17 June 2005

Earth Science

Earth science has to be one of my favorite things to learn about, so that means that we've spent a lot of time on it for school. I've had trouble teaching my boys about any other science topics. I try to move on to biology, but we always wander back to rocks and volcanoes. At least we had a garden one year. :)

Anyway, I think earth science is one of the easiest topics to teach because it's so easy to get out and experience it. But sometimes it's hard to know where to start. Since I grew up in the West, I know what's available in Idaho and surrounding states, so it's worked well for me.

I haven't found a lot of earth science books for younger children that I like though. We've had much better luck getting out of the house and doing earth science. I'm also not impressed with some experiments that are in earth science books. Baking soda and vinegar volcanoes just don't cut it here because a volcanic eruption is not a chemical reaction.

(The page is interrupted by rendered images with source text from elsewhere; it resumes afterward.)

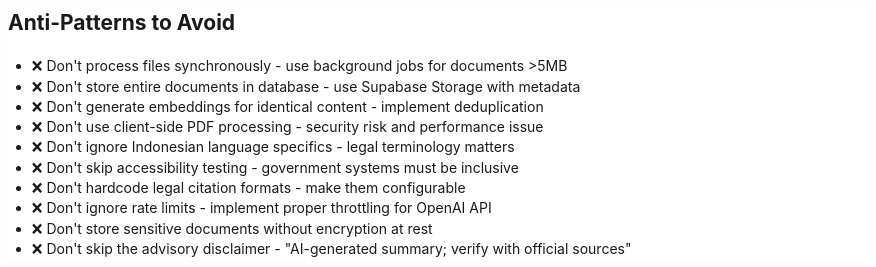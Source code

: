 ## Anti-Patterns to Avoid

- ❌ Don't process files synchronously - use background jobs for documents >5MB
- ❌ Don't store entire documents in database - use Supabase Storage with metadata
- ❌ Don't generate embeddings for identical content - implement deduplication
- ❌ Don't use client-side PDF processing - security risk and performance issue
- ❌ Don't ignore Indonesian language specifics - legal terminology matters
- ❌ Don't skip accessibility testing - government systems must be inclusive
- ❌ Don't hardcode legal citation formats - make them configurable
- ❌ Don't ignore rate limits - implement proper throttling for OpenAI API
- ❌ Don't store sensitive documents without encryption at rest
- ❌ Don't skip the advisory disclaimer - "AI-generated summary; verify with official sources"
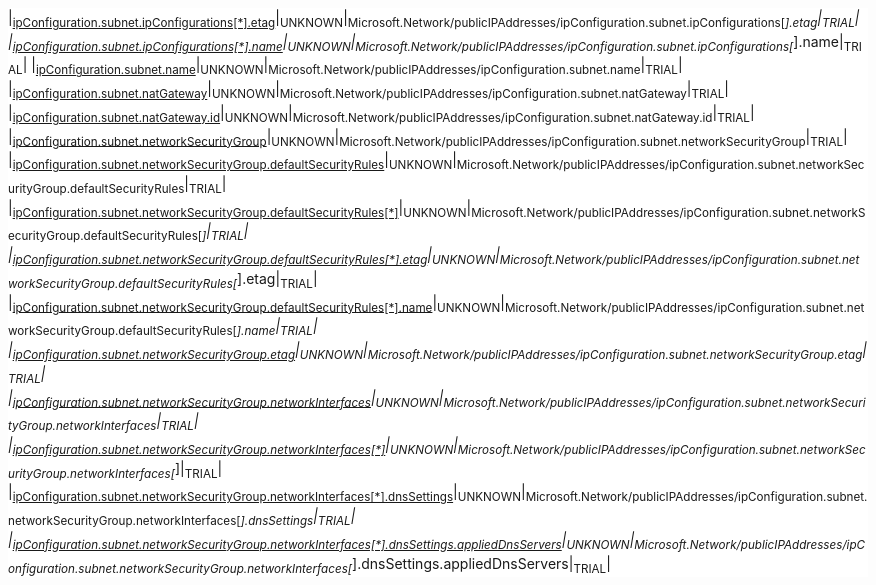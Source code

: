 |<sub>[ipConfiguration.subnet.ipConfigurations[*].etag](https://github.com/openrba/python-azure-techradar/tree/master/Microsoft.Network/publicIPAddresses/ipConfiguration.subnet.ipConfigurations[*].etag)</sub>|<sub>UNKNOWN</sub>|<sub>Microsoft.Network/publicIPAddresses/ipConfiguration.subnet.ipConfigurations[*].etag</sub>|<sub>TRIAL</sub>|
|<sub>[ipConfiguration.subnet.ipConfigurations[*].name](https://github.com/openrba/python-azure-techradar/tree/master/Microsoft.Network/publicIPAddresses/ipConfiguration.subnet.ipConfigurations[*].name)</sub>|<sub>UNKNOWN</sub>|<sub>Microsoft.Network/publicIPAddresses/ipConfiguration.subnet.ipConfigurations[*].name</sub>|<sub>TRIAL</sub>|
|<sub>[ipConfiguration.subnet.name](https://github.com/openrba/python-azure-techradar/tree/master/Microsoft.Network/publicIPAddresses/ipConfiguration.subnet.name)</sub>|<sub>UNKNOWN</sub>|<sub>Microsoft.Network/publicIPAddresses/ipConfiguration.subnet.name</sub>|<sub>TRIAL</sub>|
|<sub>[ipConfiguration.subnet.natGateway](https://github.com/openrba/python-azure-techradar/tree/master/Microsoft.Network/publicIPAddresses/ipConfiguration.subnet.natGateway)</sub>|<sub>UNKNOWN</sub>|<sub>Microsoft.Network/publicIPAddresses/ipConfiguration.subnet.natGateway</sub>|<sub>TRIAL</sub>|
|<sub>[ipConfiguration.subnet.natGateway.id](https://github.com/openrba/python-azure-techradar/tree/master/Microsoft.Network/publicIPAddresses/ipConfiguration.subnet.natGateway.id)</sub>|<sub>UNKNOWN</sub>|<sub>Microsoft.Network/publicIPAddresses/ipConfiguration.subnet.natGateway.id</sub>|<sub>TRIAL</sub>|
|<sub>[ipConfiguration.subnet.networkSecurityGroup](https://github.com/openrba/python-azure-techradar/tree/master/Microsoft.Network/publicIPAddresses/ipConfiguration.subnet.networkSecurityGroup)</sub>|<sub>UNKNOWN</sub>|<sub>Microsoft.Network/publicIPAddresses/ipConfiguration.subnet.networkSecurityGroup</sub>|<sub>TRIAL</sub>|
|<sub>[ipConfiguration.subnet.networkSecurityGroup.defaultSecurityRules](https://github.com/openrba/python-azure-techradar/tree/master/Microsoft.Network/publicIPAddresses/ipConfiguration.subnet.networkSecurityGroup.defaultSecurityRules)</sub>|<sub>UNKNOWN</sub>|<sub>Microsoft.Network/publicIPAddresses/ipConfiguration.subnet.networkSecurityGroup.defaultSecurityRules</sub>|<sub>TRIAL</sub>|
|<sub>[ipConfiguration.subnet.networkSecurityGroup.defaultSecurityRules[*]](https://github.com/openrba/python-azure-techradar/tree/master/Microsoft.Network/publicIPAddresses/ipConfiguration.subnet.networkSecurityGroup.defaultSecurityRules[*])</sub>|<sub>UNKNOWN</sub>|<sub>Microsoft.Network/publicIPAddresses/ipConfiguration.subnet.networkSecurityGroup.defaultSecurityRules[*]</sub>|<sub>TRIAL</sub>|
|<sub>[ipConfiguration.subnet.networkSecurityGroup.defaultSecurityRules[*].etag](https://github.com/openrba/python-azure-techradar/tree/master/Microsoft.Network/publicIPAddresses/ipConfiguration.subnet.networkSecurityGroup.defaultSecurityRules[*].etag)</sub>|<sub>UNKNOWN</sub>|<sub>Microsoft.Network/publicIPAddresses/ipConfiguration.subnet.networkSecurityGroup.defaultSecurityRules[*].etag</sub>|<sub>TRIAL</sub>|
|<sub>[ipConfiguration.subnet.networkSecurityGroup.defaultSecurityRules[*].name](https://github.com/openrba/python-azure-techradar/tree/master/Microsoft.Network/publicIPAddresses/ipConfiguration.subnet.networkSecurityGroup.defaultSecurityRules[*].name)</sub>|<sub>UNKNOWN</sub>|<sub>Microsoft.Network/publicIPAddresses/ipConfiguration.subnet.networkSecurityGroup.defaultSecurityRules[*].name</sub>|<sub>TRIAL</sub>|
|<sub>[ipConfiguration.subnet.networkSecurityGroup.etag](https://github.com/openrba/python-azure-techradar/tree/master/Microsoft.Network/publicIPAddresses/ipConfiguration.subnet.networkSecurityGroup.etag)</sub>|<sub>UNKNOWN</sub>|<sub>Microsoft.Network/publicIPAddresses/ipConfiguration.subnet.networkSecurityGroup.etag</sub>|<sub>TRIAL</sub>|
|<sub>[ipConfiguration.subnet.networkSecurityGroup.networkInterfaces](https://github.com/openrba/python-azure-techradar/tree/master/Microsoft.Network/publicIPAddresses/ipConfiguration.subnet.networkSecurityGroup.networkInterfaces)</sub>|<sub>UNKNOWN</sub>|<sub>Microsoft.Network/publicIPAddresses/ipConfiguration.subnet.networkSecurityGroup.networkInterfaces</sub>|<sub>TRIAL</sub>|
|<sub>[ipConfiguration.subnet.networkSecurityGroup.networkInterfaces[*]](https://github.com/openrba/python-azure-techradar/tree/master/Microsoft.Network/publicIPAddresses/ipConfiguration.subnet.networkSecurityGroup.networkInterfaces[*])</sub>|<sub>UNKNOWN</sub>|<sub>Microsoft.Network/publicIPAddresses/ipConfiguration.subnet.networkSecurityGroup.networkInterfaces[*]</sub>|<sub>TRIAL</sub>|
|<sub>[ipConfiguration.subnet.networkSecurityGroup.networkInterfaces[*].dnsSettings](https://github.com/openrba/python-azure-techradar/tree/master/Microsoft.Network/publicIPAddresses/ipConfiguration.subnet.networkSecurityGroup.networkInterfaces[*].dnsSettings)</sub>|<sub>UNKNOWN</sub>|<sub>Microsoft.Network/publicIPAddresses/ipConfiguration.subnet.networkSecurityGroup.networkInterfaces[*].dnsSettings</sub>|<sub>TRIAL</sub>|
|<sub>[ipConfiguration.subnet.networkSecurityGroup.networkInterfaces[*].dnsSettings.appliedDnsServers](https://github.com/openrba/python-azure-techradar/tree/master/Microsoft.Network/publicIPAddresses/ipConfiguration.subnet.networkSecurityGroup.networkInterfaces[*].dnsSettings.appliedDnsServers)</sub>|<sub>UNKNOWN</sub>|<sub>Microsoft.Network/publicIPAddresses/ipConfiguration.subnet.networkSecurityGroup.networkInterfaces[*].dnsSettings.appliedDnsServers</sub>|<sub>TRIAL</sub>|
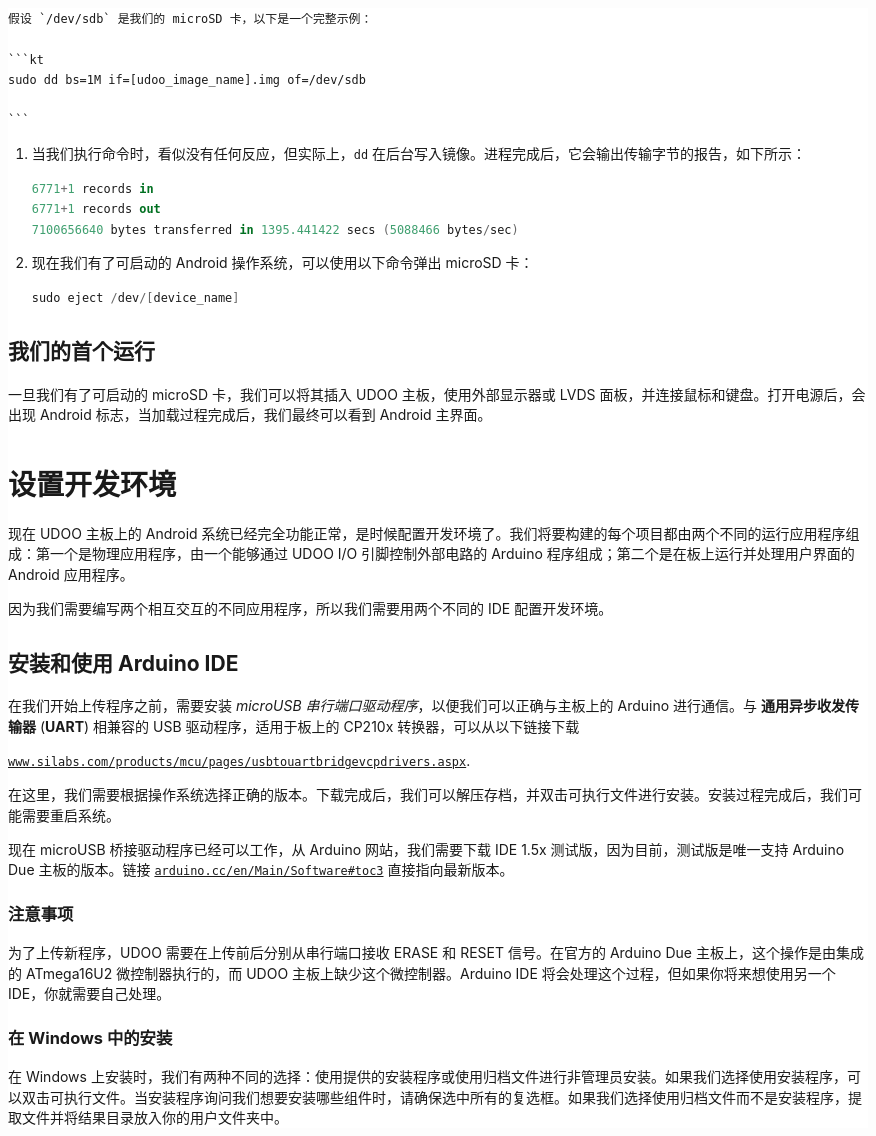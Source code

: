     假设 `/dev/sdb` 是我们的 microSD 卡，以下是一个完整示例：

    ```kt
    sudo dd bs=1M if=[udoo_image_name].img of=/dev/sdb

    ```

1.  当我们执行命令时，看似没有任何反应，但实际上，`dd` 在后台写入镜像。进程完成后，它会输出传输字节的报告，如下所示：

    ```kt
    6771+1 records in
    6771+1 records out
    7100656640 bytes transferred in 1395.441422 secs (5088466 bytes/sec)

    ```

1.  现在我们有了可启动的 Android 操作系统，可以使用以下命令弹出 microSD 卡：

    ```kt
    sudo eject /dev/[device_name]

    ```

## 我们的首个运行

一旦我们有了可启动的 microSD 卡，我们可以将其插入 UDOO 主板，使用外部显示器或 LVDS 面板，并连接鼠标和键盘。打开电源后，会出现 Android 标志，当加载过程完成后，我们最终可以看到 Android 主界面。

# 设置开发环境

现在 UDOO 主板上的 Android 系统已经完全功能正常，是时候配置开发环境了。我们将要构建的每个项目都由两个不同的运行应用程序组成：第一个是物理应用程序，由一个能够通过 UDOO I/O 引脚控制外部电路的 Arduino 程序组成；第二个是在板上运行并处理用户界面的 Android 应用程序。

因为我们需要编写两个相互交互的不同应用程序，所以我们需要用两个不同的 IDE 配置开发环境。

## 安装和使用 Arduino IDE

在我们开始上传程序之前，需要安装 *microUSB 串行端口驱动程序*，以便我们可以正确与主板上的 Arduino 进行通信。与 **通用异步收发传输器** (**UART**) 相兼容的 USB 驱动程序，适用于板上的 CP210x 转换器，可以从以下链接下载

[`www.silabs.com/products/mcu/pages/usbtouartbridgevcpdrivers.aspx`](http://www.silabs.com/products/mcu/pages/usbtouartbridgevcpdrivers.aspx).

在这里，我们需要根据操作系统选择正确的版本。下载完成后，我们可以解压存档，并双击可执行文件进行安装。安装过程完成后，我们可能需要重启系统。

现在 microUSB 桥接驱动程序已经可以工作，从 Arduino 网站，我们需要下载 IDE 1.5x 测试版，因为目前，测试版是唯一支持 Arduino Due 主板的版本。链接 [`arduino.cc/en/Main/Software#toc3`](http://arduino.cc/en/Main/Software#toc3) 直接指向最新版本。

### 注意事项

为了上传新程序，UDOO 需要在上传前后分别从串行端口接收 ERASE 和 RESET 信号。在官方的 Arduino Due 主板上，这个操作是由集成的 ATmega16U2 微控制器执行的，而 UDOO 主板上缺少这个微控制器。Arduino IDE 将会处理这个过程，但如果你将来想使用另一个 IDE，你就需要自己处理。

### 在 Windows 中的安装

在 Windows 上安装时，我们有两种不同的选择：使用提供的安装程序或使用归档文件进行非管理员安装。如果我们选择使用安装程序，可以双击可执行文件。当安装程序询问我们想要安装哪些组件时，请确保选中所有的复选框。如果我们选择使用归档文件而不是安装程序，提取文件并将结果目录放入你的用户文件夹中。
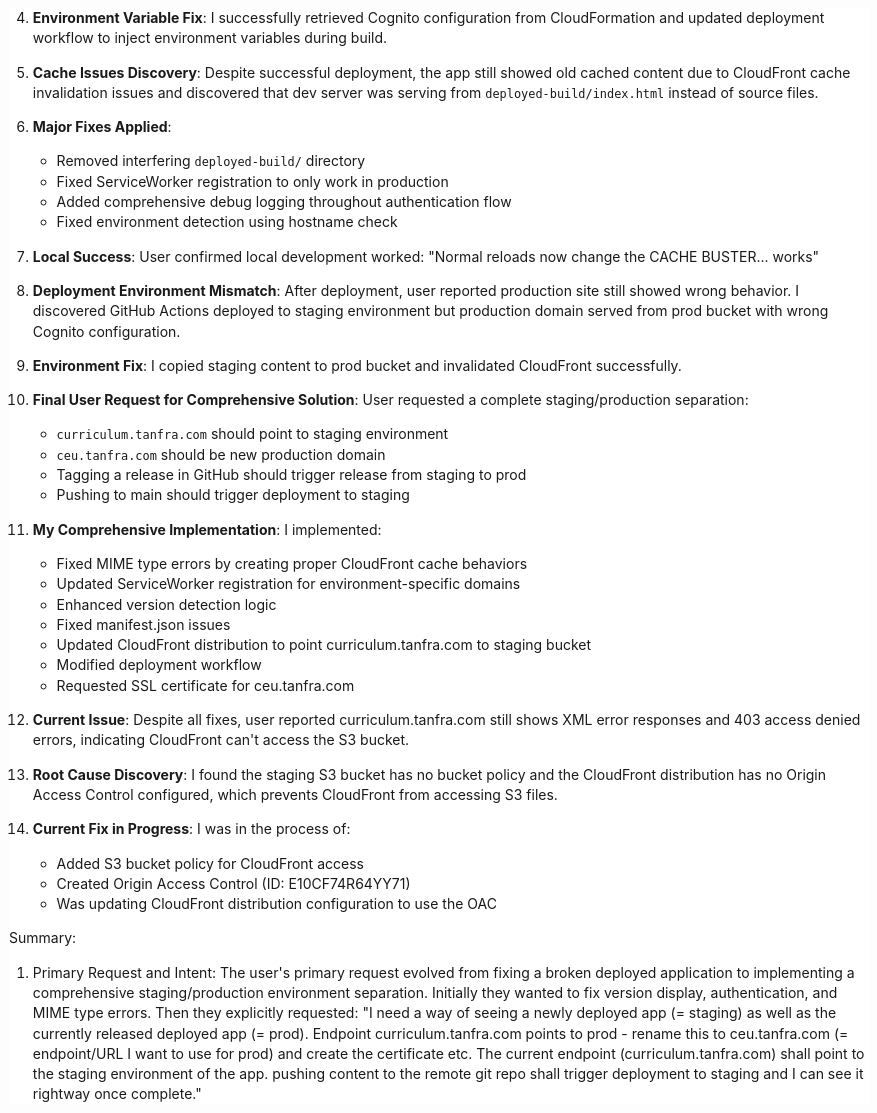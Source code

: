4. **Environment Variable Fix**: I successfully retrieved Cognito configuration from CloudFormation and updated deployment workflow to inject environment variables during build.

5. **Cache Issues Discovery**: Despite successful deployment, the app still showed old cached content due to CloudFront cache invalidation issues and discovered that dev server was serving from `deployed-build/index.html` instead of source files.

6. **Major Fixes Applied**: 
   - Removed interfering `deployed-build/` directory
   - Fixed ServiceWorker registration to only work in production
   - Added comprehensive debug logging throughout authentication flow
   - Fixed environment detection using hostname check

7. **Local Success**: User confirmed local development worked: "Normal reloads now change the CACHE BUSTER... works"

8. **Deployment Environment Mismatch**: After deployment, user reported production site still showed wrong behavior. I discovered GitHub Actions deployed to staging environment but production domain served from prod bucket with wrong Cognito configuration.

9. **Environment Fix**: I copied staging content to prod bucket and invalidated CloudFront successfully.

10. **Final User Request for Comprehensive Solution**: User requested a complete staging/production separation:
    - `curriculum.tanfra.com` should point to staging environment 
    - `ceu.tanfra.com` should be new production domain
    - Tagging a release in GitHub should trigger release from staging to prod
    - Pushing to main should trigger deployment to staging

11. **My Comprehensive Implementation**: I implemented:
    - Fixed MIME type errors by creating proper CloudFront cache behaviors
    - Updated ServiceWorker registration for environment-specific domains
    - Enhanced version detection logic
    - Fixed manifest.json issues
    - Updated CloudFront distribution to point curriculum.tanfra.com to staging bucket
    - Modified deployment workflow
    - Requested SSL certificate for ceu.tanfra.com

12. **Current Issue**: Despite all fixes, user reported curriculum.tanfra.com still shows XML error responses and 403 access denied errors, indicating CloudFront can't access the S3 bucket.

13. **Root Cause Discovery**: I found the staging S3 bucket has no bucket policy and the CloudFront distribution has no Origin Access Control configured, which prevents CloudFront from accessing S3 files.

14. **Current Fix in Progress**: I was in the process of:
    - Added S3 bucket policy for CloudFront access
    - Created Origin Access Control (ID: E10CF74R64YY71)
    - Was updating CloudFront distribution configuration to use the OAC

Summary:
1. Primary Request and Intent:
   The user's primary request evolved from fixing a broken deployed application to implementing a comprehensive staging/production environment separation. Initially they wanted to fix version display, authentication, and MIME type errors. Then they explicitly requested: "I need a way of seeing a newly deployed app (= staging) as well as the currently released deployed app (= prod). Endpoint curriculum.tanfra.com points to prod - rename this to ceu.tanfra.com (= endpoint/URL I want to use for prod) and create the certificate etc. The current endpoint (curriculum.tanfra.com) shall point to the staging environment of the app. pushing content to the remote git repo shall trigger deployment to staging and I can see it rightway once complete."
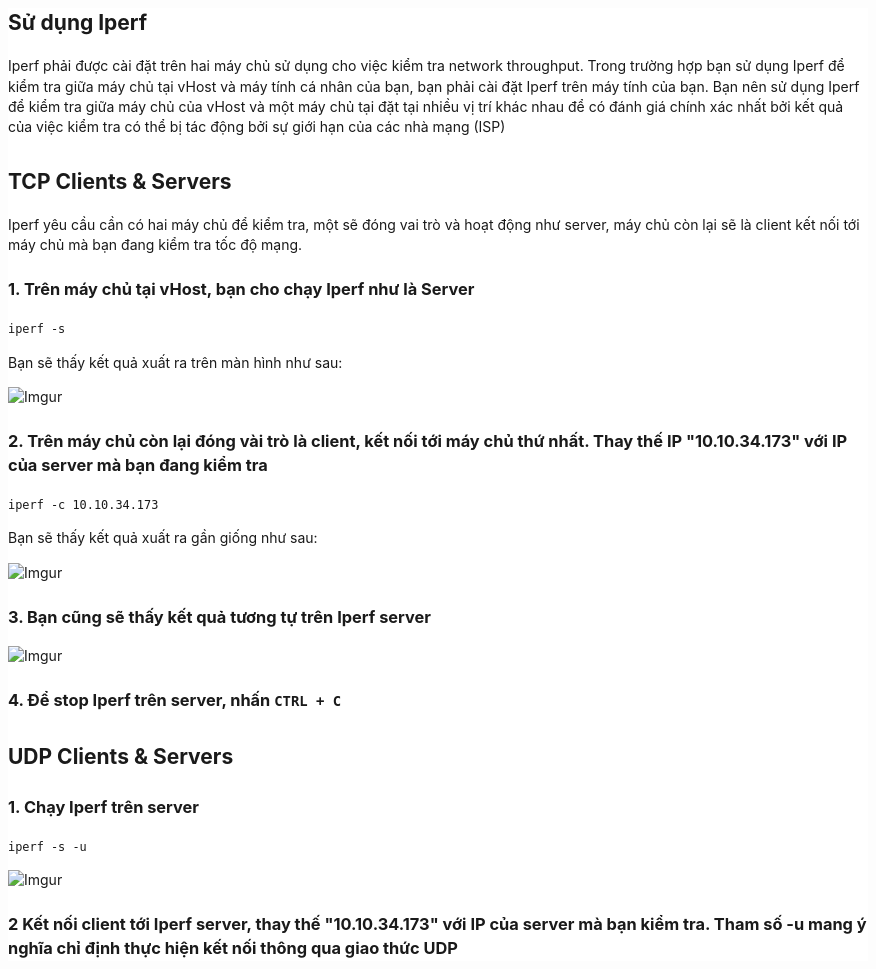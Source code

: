 ## Sử dụng Iperf

Iperf phải được cài đặt trên hai máy chủ sử dụng cho việc kiểm tra network throughput. Trong trường hợp bạn sử dụng Iperf để kiểm tra giữa máy chủ tại vHost và máy tính cá nhân của bạn, bạn phải cài đặt Iperf trên máy tính của bạn. Bạn nên sử dụng Iperf để kiểm tra giữa máy chủ của vHost và một máy chủ tại đặt tại nhiều vị trí khác nhau để có đánh giá chính xác nhất bởi kết quả của việc kiểm tra có thể bị tác động bởi sự giới hạn của các nhà mạng (ISP)

## TCP Clients & Servers

Iperf yêu cầu cần có hai máy chủ để kiểm tra, một sẽ đóng vai trò và hoạt động như server, máy chủ còn lại sẽ là client kết nối tới máy chủ mà bạn đang kiểm tra tốc độ mạng.

### 1. Trên máy chủ tại vHost, bạn cho chạy Iperf như là Server

    iperf -s

Bạn sẽ thấy kết quả xuất ra trên màn hình như sau:

![Imgur](https://i.imgur.com/gGCunCP.png)

### 2. Trên máy chủ còn lại đóng vài trò là client, kết nối tới máy chủ thứ nhất. Thay thế IP "10.10.34.173" với IP của server mà bạn đang kiểm tra

    iperf -c 10.10.34.173

Bạn sẽ thấy kết quả xuất ra gần giống như sau:

![Imgur](https://i.imgur.com/eAWCvTK.png)

### 3. Bạn cũng sẽ thấy kết quả tương tự trên Iperf server

![Imgur](https://i.imgur.com/l1yhvCs.png)

### 4. Để stop Iperf trên server, nhấn `CTRL + C`

## UDP Clients & Servers

### 1. Chạy Iperf trên server

    iperf -s -u

![Imgur](https://i.imgur.com/QAwfXPu.png)

### 2 Kết nối client tới Iperf server, thay thế "10.10.34.173" với IP của server mà bạn kiểm tra. Tham số -u mang ý nghĩa chỉ định thực hiện kết nối thông qua giao thức UDP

What I'd love to see if a series of books on each state co-written by an experienced homeschooling mother from each state, a geologist and a meteorologist. It would have experiments, but it would focus more on field trips, museums, and backyard science. It would be geared towards grammar stage, but it would be a useful supplement to How the Earth Works and How the Weather Works for logic stage.

1 comment:

  1. Hmmmm. Now you have me thinking. I have a friend who has her doctorate in plant pathology. She is moving east as her husband has taken a position in MInneapolis. We were talking a ocuple of days ago and she said she really is thinking of a change. I will mention your request. Maybe writing a textbook is the change she is seeking.